**What you should do**
For every line in the material, produce an exact copy.

┌──

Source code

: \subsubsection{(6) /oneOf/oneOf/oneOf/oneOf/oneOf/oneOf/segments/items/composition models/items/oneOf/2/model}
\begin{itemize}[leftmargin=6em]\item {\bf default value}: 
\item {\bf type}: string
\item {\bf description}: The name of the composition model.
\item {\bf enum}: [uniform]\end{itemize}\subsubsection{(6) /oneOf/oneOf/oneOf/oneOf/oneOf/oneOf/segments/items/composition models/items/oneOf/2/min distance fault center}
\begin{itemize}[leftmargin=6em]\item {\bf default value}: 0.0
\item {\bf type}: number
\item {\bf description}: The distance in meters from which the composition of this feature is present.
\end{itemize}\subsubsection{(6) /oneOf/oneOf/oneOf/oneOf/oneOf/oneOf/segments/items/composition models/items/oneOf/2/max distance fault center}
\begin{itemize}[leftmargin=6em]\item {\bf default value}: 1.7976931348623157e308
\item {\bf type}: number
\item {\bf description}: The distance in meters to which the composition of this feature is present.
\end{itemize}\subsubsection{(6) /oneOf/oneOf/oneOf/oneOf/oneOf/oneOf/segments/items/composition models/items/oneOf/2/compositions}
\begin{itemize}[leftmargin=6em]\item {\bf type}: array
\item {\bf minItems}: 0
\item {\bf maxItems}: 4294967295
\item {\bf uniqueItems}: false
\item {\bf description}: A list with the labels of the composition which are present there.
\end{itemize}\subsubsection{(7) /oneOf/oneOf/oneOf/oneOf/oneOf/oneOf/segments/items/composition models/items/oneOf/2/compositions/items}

└──

**Answer to this exercise**
Source code

: \subsubsection{(6) /oneOf/oneOf/oneOf/oneOf/oneOf/oneOf/segments/items/composition models/items/oneOf/2/model}
\begin{itemize}[leftmargin=6em]\item {\bf default value}: 
\item {\bf type}: string
\item {\bf description}: The name of the composition model.
\item {\bf enum}: [uniform]\end{itemize}\subsubsection{(6) /oneOf/oneOf/oneOf/oneOf/oneOf/oneOf/segments/items/composition models/items/oneOf/2/min distance fault center}
\begin{itemize}[leftmargin=6em]\item {\bf default value}: 0.0
\item {\bf type}: number
\item {\bf description}: The distance in meters from which the composition of this feature is present.
\end{itemize}\subsubsection{(6) /oneOf/oneOf/oneOf/oneOf/oneOf/oneOf/segments/items/composition models/items/oneOf/2/max distance fault center}
\begin{itemize}[leftmargin=6em]\item {\bf default value}: 1.7976931348623157e308
\item {\bf type}: number
\item {\bf description}: The distance in meters to which the composition of this feature is present.
\end{itemize}\subsubsection{(6) /oneOf/oneOf/oneOf/oneOf/oneOf/oneOf/segments/items/composition models/items/oneOf/2/compositions}
\begin{itemize}[leftmargin=6em]\item {\bf type}: array
\item {\bf minItems}: 0
\item {\bf maxItems}: 4294967295
\item {\bf uniqueItems}: false
\item {\bf description}: A list with the labels of the composition which are present there.
\end{itemize}\subsubsection{(7) /oneOf/oneOf/oneOf/oneOf/oneOf/oneOf/segments/items/composition models/items/oneOf/2/compositions/items}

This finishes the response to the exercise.